La case de couronnement des Almamy du Fouta Djallon est située en Moyenne Guinée dans la Région Administrative de Mamou, Préfecture de Dalab, Sous­-Préfecture de Ditinn et District de Fougoumba. C'est un monument architectural construit à la fin du XVIIIème après la bataille de Talansan. Elle est réalisée en blocs d'argile venus des neuf (9) provinces traditionnelles du royaume. De forme circulaire, cette case comporte trois (3) portes dédiées aux trois (3) premières provinces du royaume (Timbo, Timbi et Labé) et un (1) toit conique, en bambous et lianes, couvert de chaume. L'intérieur de la charpente est décoré par des motifs qui expriment l'ingéniosité des artisans de la communauté. Elle est restaurée à l'identique après chaque sept (7) ans.

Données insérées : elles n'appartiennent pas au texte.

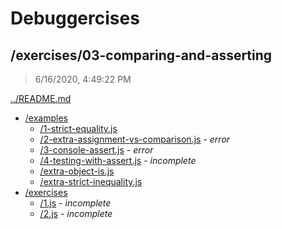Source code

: # Debuggercises 

## /exercises/03-comparing-and-asserting 

> 6/16/2020, 4:49:22 PM 

[../README.md](../README.md)

- [/examples](./examples/README.md)
  - [/1-strict-equality.js](./examples/README.md#1-strict-equalityjs)  
  - [/2-extra-assignment-vs-comparison.js](./examples/README.md#2-extra-assignment-vs-comparisonjs) - _error_ 
  - [/3-console-assert.js](./examples/README.md#3-console-assertjs) - _error_ 
  - [/4-testing-with-assert.js](./examples/README.md#4-testing-with-assertjs) - _incomplete_ 
  - [/extra-object-is.js](./examples/README.md#extra-object-isjs)  
  - [/extra-strict-inequality.js](./examples/README.md#extra-strict-inequalityjs)  
- [/exercises](./exercises/README.md)
  - [/1.js](./exercises/README.md#1js) - _incomplete_ 
  - [/2.js](./exercises/README.md#2js) - _incomplete_ 

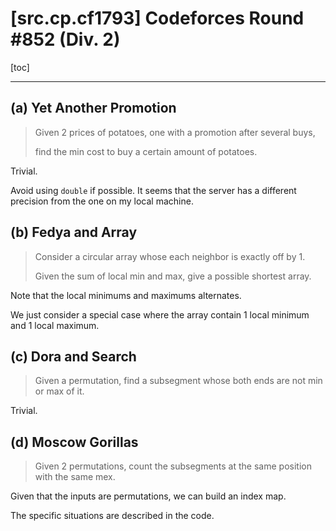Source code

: # [src.cp.cf1793] Codeforces Round #852 (Div. 2)

[toc]

---

## (a) Yet Another Promotion

> Given 2 prices of potatoes, one with a promotion after several buys,
>
> find the min cost to buy a certain amount of potatoes.

Trivial.

Avoid using `double` if possible. It seems that the server has a different precision from the one on my local machine.

## (b) Fedya and Array

> Consider a circular array whose each neighbor is exactly off by 1.
>
> Given the sum of local min and max, give a possible shortest array.

Note that the local minimums and maximums alternates.

We just consider a special case where the array contain 1 local minimum and 1 local maximum.

## (c) Dora and Search

> Given a permutation, find a subsegment whose both ends are not min or max of it.

Trivial.

## (d) Moscow Gorillas

> Given 2 permutations, count the subsegments at the same position with the same mex.

Given that the inputs are permutations, we can build an index map.

The specific situations are described in the code.
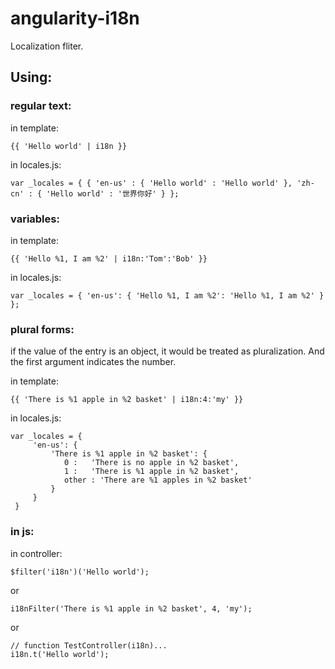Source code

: angularity-i18n
===============

Localization fliter.

Using:
-------

### regular text:
in template:

    {{ 'Hello world' | i18n }}

in locales.js:

    var _locales = { { 'en-us' : { 'Hello world' : 'Hello world' }, 'zh-cn' : { 'Hello world' : '世界你好' } };

### variables:
in template:

    {{ 'Hello %1, I am %2' | i18n:'Tom':'Bob' }}
    
in locales.js:

    var _locales = { 'en-us': { 'Hello %1, I am %2': 'Hello %1, I am %2' } };

### plural forms:

if the value of the entry is an object, it would be treated as pluralization. And the first argument indicates the number.

in template:

    {{ 'There is %1 apple in %2 basket' | i18n:4:'my' }}
    
in locales.js:

    var _locales = {
         'en-us': {
             'There is %1 apple in %2 basket': {
                0 :   'There is no apple in %2 basket',
                1 :   'There is %1 apple in %2 basket',
                other : 'There are %1 apples in %2 basket'
             }
         }
     }

### in js:
in controller:

    $filter('i18n')('Hello world');

or

    i18nFilter('There is %1 apple in %2 basket', 4, 'my');

or

	// function TestController(i18n)...
	i18n.t('Hello world');

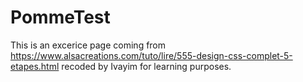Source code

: # PommeTest
This is an excerice page coming from https://www.alsacreations.com/tuto/lire/555-design-css-complet-5-etapes.html recoded by Ivayim for learning purposes.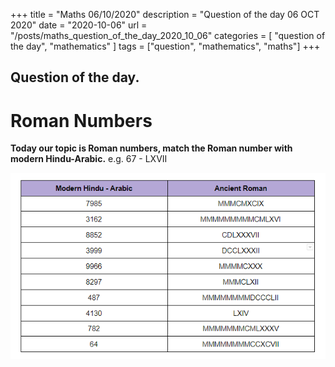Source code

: +++
title = "Maths 06/10/2020"
description = "Question of the day 06 OCT 2020"
date = "2020-10-06"
url = "/posts/maths_question_of_the_day_2020_10_06"
categories = [ "question of the day", "mathematics" ]
tags = ["question", "mathematics", "maths"]
+++

## Question of the day.
# Roman Numbers
 
**Today our topic is Roman numbers, match the Roman number with modern Hindu-Arabic.** e.g. 67 - LXVII

![Question](/images/romans_20201006.png)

La case de couronnement est intimement liée au vestibule qui servait de salle d'attente, à la mosquée centrale récemment rénovée en dur, lieu de bénédiction du nouvel Almamy. Elle est également liée à Pellum tabaldé, l'endroit où les messages étaient transmis dans tout le royaume à travers la tabala, aux itinéraires et discours rituels de couronnement.

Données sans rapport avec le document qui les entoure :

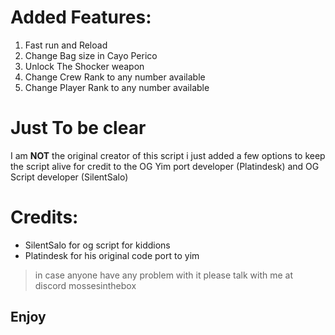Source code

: # Added Features:
1. Fast run and Reload
2. Change Bag size in Cayo Perico
3. Unlock The Shocker weapon
4. Change Crew Rank to any number available
5. Change Player Rank to any number available

# Just To be clear
I am **NOT** the original creator of this script i just added a few options to keep the script alive for credit to the OG Yim port developer (Platindesk) and OG Script developer (SilentSalo)

# Credits:
* SilentSalo for og script for kiddions 
* Platindesk for his original code port to yim
> in case anyone have any problem with it please talk with me at discord mossesinthebox
## Enjoy

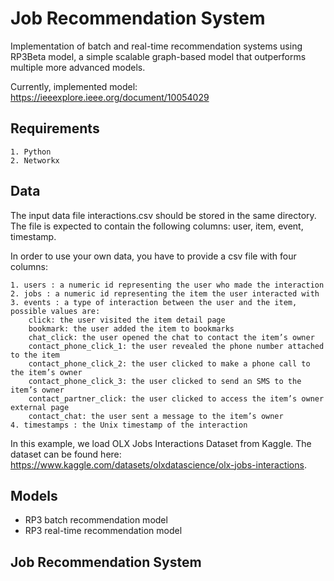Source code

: 
# Job Recommendation System

Implementation of batch and real-time
recommendation systems using RP3Beta model, a simple scalable graph-based model that outperforms multiple more advanced models.

Currently, implemented model:
https://ieeexplore.ieee.org/document/10054029


## Requirements
    1. Python
    2. Networkx
## Data
The input data file interactions.csv should be stored in the same directory. The file is expected to contain the following columns: user, item, event, timestamp.

In order to use your own data, you have to provide a csv file with four columns:

    1. users : a numeric id representing the user who made the interaction
    2. jobs : a numeric id representing the item the user interacted with
    3. events : a type of interaction between the user and the item, possible values are:
        click: the user visited the item detail page
        bookmark: the user added the item to bookmarks
        chat_click: the user opened the chat to contact the item’s owner
        contact_phone_click_1: the user revealed the phone number attached to the item
        contact_phone_click_2: the user clicked to make a phone call to the item’s owner
        contact_phone_click_3: the user clicked to send an SMS to the item’s owner
        contact_partner_click: the user clicked to access the item’s owner external page
        contact_chat: the user sent a message to the item’s owner
    4. timestamps : the Unix timestamp of the interaction


In this example, we load OLX Jobs Interactions Dataset from Kaggle. The dataset can be found here: https://www.kaggle.com/datasets/olxdatascience/olx-jobs-interactions.

## Models
* RP3 batch recommendation model
* RP3 real-time recommendation model
## Job Recommendation System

Cette case servait, pendant neuf (9) jours, de lieu de formation spirituelle du nouvel Almamy et de préparation à l'exercice de ses nouvelles fonctions. Elle accueillait aussi, chaque année et pour trois (3) mois, les délégués des neuf (9) provinces traditionnelles (diwés) pour évaluer les activités de l'année en cours et préparer le plan d'actions de l'année suivante.

Ce monument du Fouta théocratique, est l'une des rares constructions architecturales de cette époque qui abrite encore certains attributs du pouvoir traditionnel et spirituel, notamment le coran, la tabala, le turban et la lance. Aujourd'hui, cette case représente, l'un des symboles du pouvoir théocratique en République de Guinée.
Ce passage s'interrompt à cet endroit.